7. Ai fini dell’accertamento di cui al paragrafo 1, lettera f), l’autorità competente verifica che la documentazione comprenda la descrizione delle carenze e dei limiti del modello, la valutazione se siano o no state rispettate le ipotesi di fondo del modello e l’anticipazione delle situazioni in cui il modello potrebbe dare risultati al di sotto delle aspettative o diventare inadeguato, nonché la valutazione della rilevanza delle debolezze del modello e gli eventuali fattori che possono attenuarle.

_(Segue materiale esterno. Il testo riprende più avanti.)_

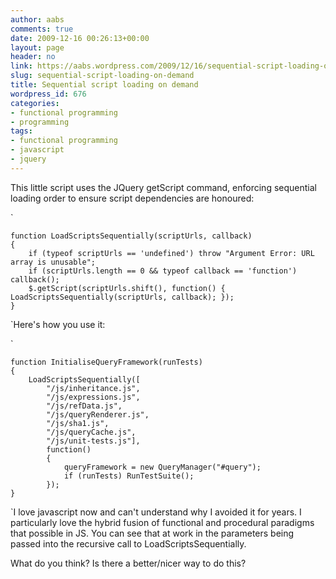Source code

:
 ```yaml
---
author: aabs
comments: true
date: 2009-12-16 00:26:13+00:00
layout: page
header: no
link: https://aabs.wordpress.com/2009/12/16/sequential-script-loading-on-demand/
slug: sequential-script-loading-on-demand
title: Sequential script loading on demand
wordpress_id: 676
categories:
- functional programming
- programming
tags:
- functional programming
- javascript
- jquery
---
```


This little script uses the JQuery getScript command, enforcing sequential loading order to ensure script dependencies are honoured:

`

    
    function LoadScriptsSequentially(scriptUrls, callback)
    {
        if (typeof scriptUrls == 'undefined') throw "Argument Error: URL array is unusable";
        if (scriptUrls.length == 0 && typeof callback == 'function') callback();
        $.getScript(scriptUrls.shift(), function() { LoadScriptsSequentially(scriptUrls, callback); });
    }


`Here's how you use it:

`

    
    function InitialiseQueryFramework(runTests)
    {
        LoadScriptsSequentially([
            "/js/inheritance.js",
            "/js/expressions.js",
            "/js/refData.js",
            "/js/queryRenderer.js",
            "/js/sha1.js",
            "/js/queryCache.js",
            "/js/unit-tests.js"],
            function()
            {
                queryFramework = new QueryManager("#query");
                if (runTests) RunTestSuite();
            });
    }


`I love javascript now and can't understand why I avoided it for years. I particularly love the hybrid fusion of functional and procedural paradigms that possible in JS. You can see that at work in the parameters being passed into the recursive call to LoadScriptsSequentially.

What do you think? Is there a better/nicer way to do this?
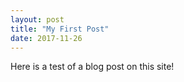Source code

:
 ```yaml
---
layout: post
title: "My First Post"
date: 2017-11-26
---
```


Here is a test of a blog post on this site!
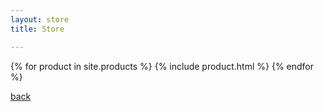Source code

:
 ```yaml
---
layout: store
title: Store

---
```


{% for product in site.products %}
 {% include product.html %}
{% endfor %}

[back](./)
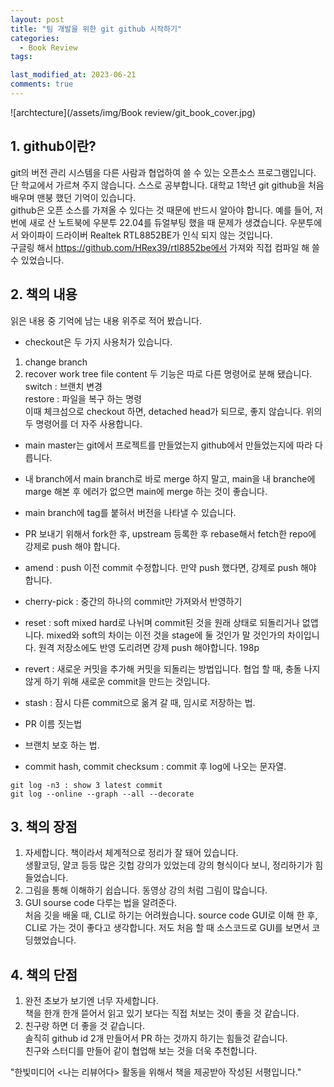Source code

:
 ```yaml
---
layout: post
title: "팀 개발을 위한 git github 시작하기"
categories:
  - Book Review
tags:

last_modified_at: 2023-06-21
comments: true
---
```

![archtecture](/assets/img/Book review/git_book_cover.jpg)

## 1. github이란? 
git의 버전 관리 시스템을 다른 사람과 협업하여 쓸 수 있는 오픈소스 프로그램입니다.  
단 학교에서 가르쳐 주지 않습니다. 스스로 공부합니다. 대학교 1학년 git github을 처음 배우며 맨붕 했던 기억이 있습니다.  
github은 오픈 소스를 가져올 수 있다는 것 때문에 반드시 알아야 합니다. 
예를 들어, 저번에 새로 산 노트북에 우분투 22.04를 듀얼부팅 했을 때 문제가 생겼습니다. 우분투에서 와이파이 드라이버 Realtek RTL8852BE가 인식 되지 않는 것입니다.  
구글링 해서 https://github.com/HRex39/rtl8852be에서 가져와 직접 컴파일 해 쓸 수 있었습니다.  

## 2. 책의 내용 
읽은 내용 중 기억에 남는 내용 위주로 적어 봤습니다.

- checkout은 두 가지 사용처가 있습니다.  
1. change branch
2. recover work tree file content
두 기능은 따로 다른 명령어로 분해 됐습니다.  
switch : 브랜치 변경  
restore : 파일을 복구 하는 명령   
이때 체크섬으로 checkout 하면, detached head가 되므로, 좋지 않습니다. 위의 두 명령어를 더 자주 사용합니다.  

- main master는 git에서 프로젝트를 만들었는지 github에서 만들었는지에 따라 다릅니다.  

- 내 branch에서 main branch로 바로 merge 하지 말고, main을 내 branche에 marge 해본 후 에러가 없으면 main에 merge 하는 것이 좋습니다.  

- main branch에 tag를 붙혀서 버전을 나타낼 수 있습니다.  
- PR 보내기 위해서 fork한 후, upstream 등록한 후 rebase해서 fetch한 repo에 강제로 push 해야 합니다.  
- amend : push 이전 commit 수정합니다. 만약 push 했다면, 강제로 push 해야 합니다.  
- cherry-pick : 중간의 하나의 commit만 가져와서 반영하기  
- reset : soft mixed hard로 나뉘며 commit된 것을 원래 상태로 되돌리거나 없앱니다. mixed와 soft의 차이는 이전 것을 stage에 둘 것인가 말 것인가의 차이입니다. 원격 저장소에도 반영 도리려면 강제 push 해야합니다. 198p  
- revert : 새로운 커밋을 추가해 커밋을 되돌리는 방법입니다. 협업 할 때, 충돌 나지 않게 하기 위해 새로운 commit을 만드는 것입니다.  
- stash : 잠시 다른 commit으로 옮겨 갈 때, 임시로 저장하는 법.  
- PR 이름 짓는법
- 브랜치 보호 하는 법.  
- commit hash, commit checksum : commit 후 log에 나오는 문자열.  
```
git log -n3 : show 3 latest commit
git log --online --graph --all --decorate
```

## 3. 책의 장점
1. 자세합니다. 책이라서 체계적으로 정리가 잘 돼어 있습니다.  
생활코딩, 얄코 등등 많은 깃헙 강의가 있었는데 강의 형식이다 보니, 정리하기가 힘들었습니다.  
2. 그림을 통해 이해하기 쉽습니다. 동영상 강의 처럼  그림이 많습니다.  
3. GUI sourse code 다루는 법을 알려준다.  
처음 깃을 배울 때, CLI로 하기는 어려웠습니다. source code GUI로 이해 한 후, CLI로 가는 것이 좋다고 생각합니다. 
저도 처음 할 때 소스코드로 GUI를 보면서 코딩했었습니다.  

## 4. 책의 단점 
1. 완전 초보가 보기엔 너무 자세합니다.  
책을 한개 한개 뜯어서 읽고 있기 보다는 직접 처보는 것이 좋을 것 같습니다.  
2. 친구랑 하면 더 좋을 것 같습니다.  
솔직히 github id 2개 만들어서 PR 하는 것까지 하기는 힘들것 같습니다.  
친구와 스터디를 만들어 같이 협업해 보는 것을 더욱 추천합니다.  

"한빛미디어 \<나는 리뷰어다\> 활동을 위해서 책을 제공받아 작성된 서평입니다."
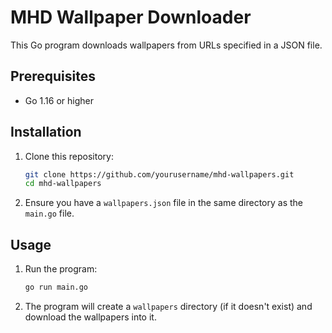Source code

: # MHD Wallpaper Downloader

This Go program downloads wallpapers from URLs specified in a JSON file.

## Prerequisites

-   Go 1.16 or higher

## Installation

1. Clone this repository:

    ```bash
    git clone https://github.com/yourusername/mhd-wallpapers.git
    cd mhd-wallpapers
    ```

2. Ensure you have a `wallpapers.json` file in the same directory as the `main.go` file.

## Usage

1. Run the program:

    ```bash
    go run main.go
    ```

2. The program will create a `wallpapers` directory (if it doesn't exist) and download the wallpapers into it.
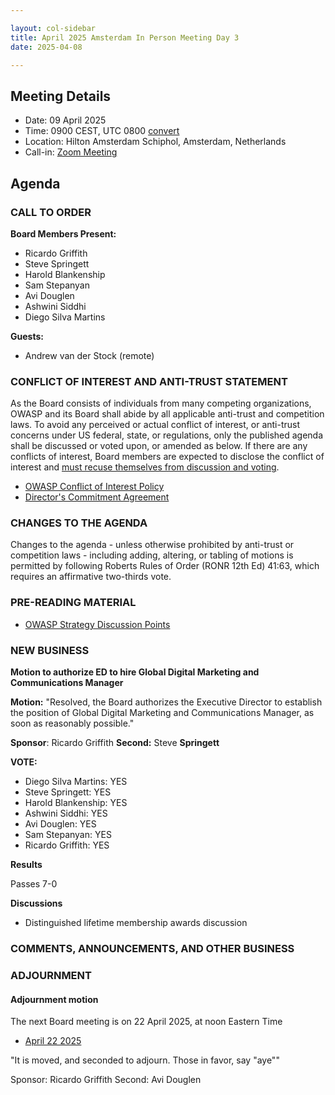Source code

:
 ```yaml
---

layout: col-sidebar
title: April 2025 Amsterdam In Person Meeting Day 3
date: 2025-04-08

---
```


## Meeting Details

- Date: 09 April 2025
- Time: 0900 CEST, UTC 0800 [convert](https://www.timeanddate.com/worldclock/meetingdetails.html?year=2025&month=4&day=9&hour=7&min=0&sec=0&p1=179&p2=136&p3=676&p4=137&p5=16)
- Location: Hilton Amsterdam Schiphol, Amsterdam, Netherlands
- Call-in: [Zoom Meeting](https://us06web.zoom.us/j/85856448225?pwd=8yfyLksGWTnnkWbQQZzPBBzrLKqv2z.1)

## Agenda

### CALL TO ORDER

**Board Members Present:**
- Ricardo Griffith
- Steve Springett
- Harold Blankenship
- Sam Stepanyan
- Avi Douglen 
- Ashwini Siddhi 
- Diego Silva Martins


**Guests:**
- Andrew van der Stock (remote)

### CONFLICT OF INTEREST AND ANTI-TRUST STATEMENT

As the Board consists of individuals from many competing organizations, OWASP and its Board shall abide by all applicable anti-trust and competition laws. To avoid any perceived or actual conflict of interest, or anti-trust concerns under US federal, state, or regulations, only the published agenda shall be discussed or voted upon, or amended as below. If there are any conflicts of interest, Board members are expected to disclose the conflict of interest and [must recuse themselves from discussion and voting](https://owasp.org/www-policy/legal/bylaws#section-702-disclosure-required).

- [OWASP Conflict of Interest Policy](https://owasp.org/www-policy/operational/conflict-of-interest)
- [Director's Commitment Agreement](https://owasp.org/www-policy/legal/directors-committment-agreement)

### CHANGES TO THE AGENDA

Changes to the agenda - unless otherwise prohibited by anti-trust or competition laws - including adding, altering, or tabling of motions is permitted by following Roberts Rules of Order (RONR 12th Ed) 41:63, which requires an affirmative two-thirds vote.

### PRE-READING MATERIAL

- [OWASP Strategy Discussion Points](https://docs.google.com/document/d/1xhG2DflC2HnebrxUnIo5IPsL7tnJc6xR7o2Cv5YBZxc/edit?tab=t.0#heading=h.6nbj1nv19cks)


### NEW BUSINESS

**Motion to authorize ED to hire Global Digital Marketing and Communications Manager**

**Motion:** "Resolved, the Board authorizes the Executive Director to establish the position of Global Digital Marketing and Communications Manager, as soon as reasonably possible."

**Sponsor**: Ricardo Griffith **Second:**  Steve **Springett**

**VOTE:** 

- Diego Silva Martins: YES
- Steve Springett: YES
- Harold Blankenship: YES
- Ashwini Siddhi: YES
- Avi Douglen: YES
- Sam Stepanyan: YES
- Ricardo Griffith: YES

**Results**

Passes 7-0

**Discussions**

* Distinguished lifetime membership awards discussion 

### COMMENTS, ANNOUNCEMENTS, AND OTHER BUSINESS

### ADJOURNMENT

#### Adjournment motion

The next Board meeting is on 22 April 2025, at noon Eastern Time

- [April 22 2025](https://owasp.org/meetings-historical/202504.html)

"It is moved, and seconded to adjourn. Those in favor, say "aye""

Sponsor: Ricardo Griffith
Second: Avi Douglen
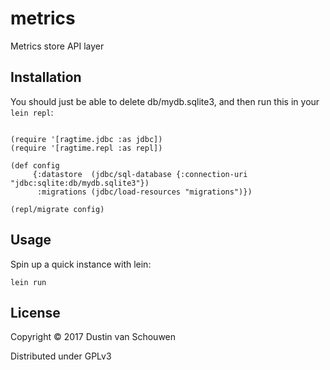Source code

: # metrics

Metrics store API layer

## Installation

You should just be able to delete db/mydb.sqlite3, and then run this in your `lein repl`:

```

(require '[ragtime.jdbc :as jdbc])
(require '[ragtime.repl :as repl])

(def config
     {:datastore  (jdbc/sql-database {:connection-uri "jdbc:sqlite:db/mydb.sqlite3"})
      :migrations (jdbc/load-resources "migrations")})

(repl/migrate config)
```

## Usage

Spin up a quick instance with lein:

`lein run`

## License

Copyright © 2017 Dustin van Schouwen

Distributed under GPLv3

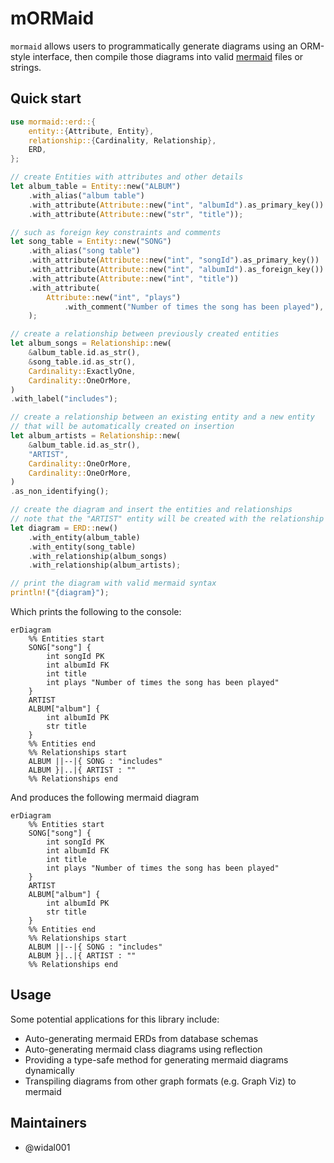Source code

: # mORMaid

`mormaid` allows users to programmatically generate diagrams using an ORM-style interface, then compile those diagrams into valid [mermaid](https://mermaid.js.org/intro/) files or strings.

## Quick start

```rust
use mormaid::erd::{
    entity::{Attribute, Entity},
    relationship::{Cardinality, Relationship},
    ERD,
};

// create Entities with attributes and other details
let album_table = Entity::new("ALBUM")
    .with_alias("album table")
    .with_attribute(Attribute::new("int", "albumId").as_primary_key())
    .with_attribute(Attribute::new("str", "title"));

// such as foreign key constraints and comments
let song_table = Entity::new("SONG")
    .with_alias("song table")
    .with_attribute(Attribute::new("int", "songId").as_primary_key())
    .with_attribute(Attribute::new("int", "albumId").as_foreign_key())
    .with_attribute(Attribute::new("int", "title"))
    .with_attribute(
        Attribute::new("int", "plays")
            .with_comment("Number of times the song has been played"),
    );

// create a relationship between previously created entities
let album_songs = Relationship::new(
    &album_table.id.as_str(),
    &song_table.id.as_str(),
    Cardinality::ExactlyOne,
    Cardinality::OneOrMore,
)
.with_label("includes");

// create a relationship between an existing entity and a new entity
// that will be automatically created on insertion
let album_artists = Relationship::new(
    &album_table.id.as_str(),
    "ARTIST",
    Cardinality::OneOrMore,
    Cardinality::OneOrMore,
)
.as_non_identifying();

// create the diagram and insert the entities and relationships
// note that the "ARTIST" entity will be created with the relationship
let diagram = ERD::new()
    .with_entity(album_table)
    .with_entity(song_table)
    .with_relationship(album_songs)
    .with_relationship(album_artists);

// print the diagram with valid mermaid syntax
println!("{diagram}");
```

Which prints the following to the console:

```
erDiagram
    %% Entities start
    SONG["song"] {
        int songId PK
        int albumId FK
        int title
        int plays "Number of times the song has been played"
    }
    ARTIST
    ALBUM["album"] {
        int albumId PK
        str title
    }
    %% Entities end
    %% Relationships start
    ALBUM ||--|{ SONG : "includes"
    ALBUM }|..|{ ARTIST : ""
    %% Relationships end
```

And produces the following mermaid diagram

```mermaid
erDiagram
    %% Entities start
    SONG["song"] {
        int songId PK
        int albumId FK
        int title
        int plays "Number of times the song has been played"
    }
    ARTIST
    ALBUM["album"] {
        int albumId PK
        str title
    }
    %% Entities end
    %% Relationships start
    ALBUM ||--|{ SONG : "includes"
    ALBUM }|..|{ ARTIST : ""
    %% Relationships end
```

## Usage

Some potential applications for this library include:

- Auto-generating mermaid ERDs from database schemas
- Auto-generating mermaid class diagrams using reflection
- Providing a type-safe method for generating mermaid diagrams dynamically
- Transpiling diagrams from other graph formats (e.g. Graph Viz) to mermaid

## Maintainers

- @widal001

8. Ai fini dell’accertamento di cui al paragrafo 1, lettera g), l’autorità competente verifica che:
a)
la documentazione specifichi il processo da seguire quando un modello nuovo o modificato è applicato nell’ambiente di produzione;
b)
la documentazione comprenda i risultati delle prove di applicazione dei modelli di rating nei sistemi informatici, tra cui la conferma che il modello di rating applicato nel sistema di produzione è identico a quello descritto nella documentazione e funziona come previsto.
9. Ai fini dell’accertamento di cui al paragrafo 1, lettera h), l’autorità competente verifica che l’autovalutazione da parte dell’ente della conformità ai requisiti normativi per il metodo IRB sia effettuata separatamente per ciascun sistema di rating e sia rivista dall’audit interno o da un’altra unità di audit indipendente comparabile.